In a recent blogged interview, he warned that a catastrophic event — whether environmental collapse, asteroid impact, artificial intelligence gone awry, or even hostile alien technology — could force humans to construct a kind of “Noah’s Ark” spacecraft to preserve the species and rebuild civilization in space. This ark, unlike its biblical namesake, would not sail oceans but traverse interstellar space.
Loeb’s comments also challenge a common anthropocentric assumption: that humans are the universe’s most intelligent beings. He criticizes the scientific tendency to dismiss unfamiliar possibilities and to “maintain ignorance by avoiding contradictory evidence.” In his view, this intellectual conservatism explains why researchers have yet to identify “architectural constructions by extraterrestrial intelligence” — they have not been willing to look in truly unexplored places.
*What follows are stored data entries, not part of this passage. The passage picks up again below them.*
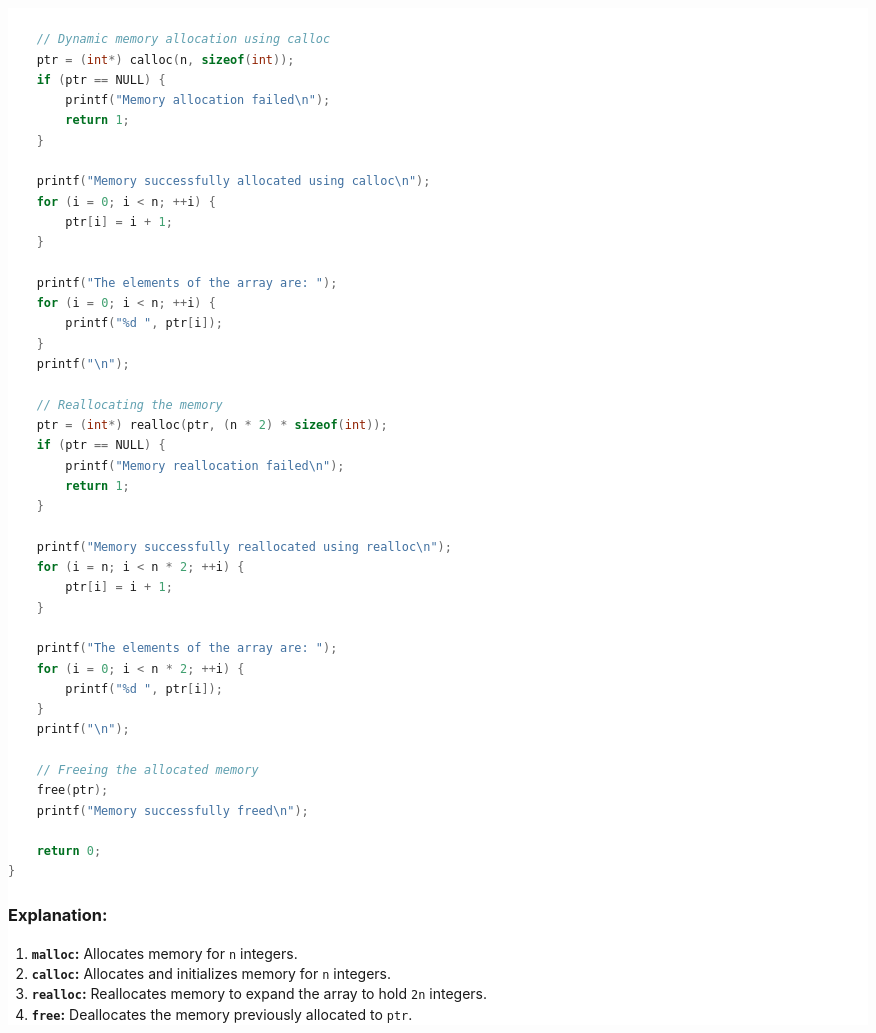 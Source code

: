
 ```c

    // Dynamic memory allocation using calloc
    ptr = (int*) calloc(n, sizeof(int));
    if (ptr == NULL) {
        printf("Memory allocation failed\n");
        return 1;
    }

    printf("Memory successfully allocated using calloc\n");
    for (i = 0; i < n; ++i) {
        ptr[i] = i + 1;
    }

    printf("The elements of the array are: ");
    for (i = 0; i < n; ++i) {
        printf("%d ", ptr[i]);
    }
    printf("\n");

    // Reallocating the memory
    ptr = (int*) realloc(ptr, (n * 2) * sizeof(int));
    if (ptr == NULL) {
        printf("Memory reallocation failed\n");
        return 1;
    }

    printf("Memory successfully reallocated using realloc\n");
    for (i = n; i < n * 2; ++i) {
        ptr[i] = i + 1;
    }

    printf("The elements of the array are: ");
    for (i = 0; i < n * 2; ++i) {
        printf("%d ", ptr[i]);
    }
    printf("\n");

    // Freeing the allocated memory
    free(ptr);
    printf("Memory successfully freed\n");

    return 0;
}
```

### Explanation:
1. **`malloc`:** Allocates memory for `n` integers.
2. **`calloc`:** Allocates and initializes memory for `n` integers.
3. **`realloc`:** Reallocates memory to expand the array to hold `2n` integers.
4. **`free`:** Deallocates the memory previously allocated to `ptr`.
A long-time advocate of the search for extraterrestrial life, Loeb frames Earth as only one small parcel of “real estate” amid a far larger cosmic property market. Space, he argues, offers both vastness and extreme conditions beyond anything humans have experienced — but only an open-minded approach will reveal its opportunities. This attitude underlies his controversial speculation that 3I/Atlas, an interstellar object moving through the inner Solar System, might even be an alien craft. If such visitors ever found Earth, Loeb suggests, our refusal to consider their existence would likely earn humanity a low ranking on the cosmic intelligence scale.
While Loeb’s vision is stark, it also carries an implicit critique: scientific progress depends on curiosity and risk-taking, not complacency. His “Noah’s Ark” metaphor doubles as a warning — that survival and discovery alike may depend on challenging our own assumptions about life, intelligence, and the limits of our planet.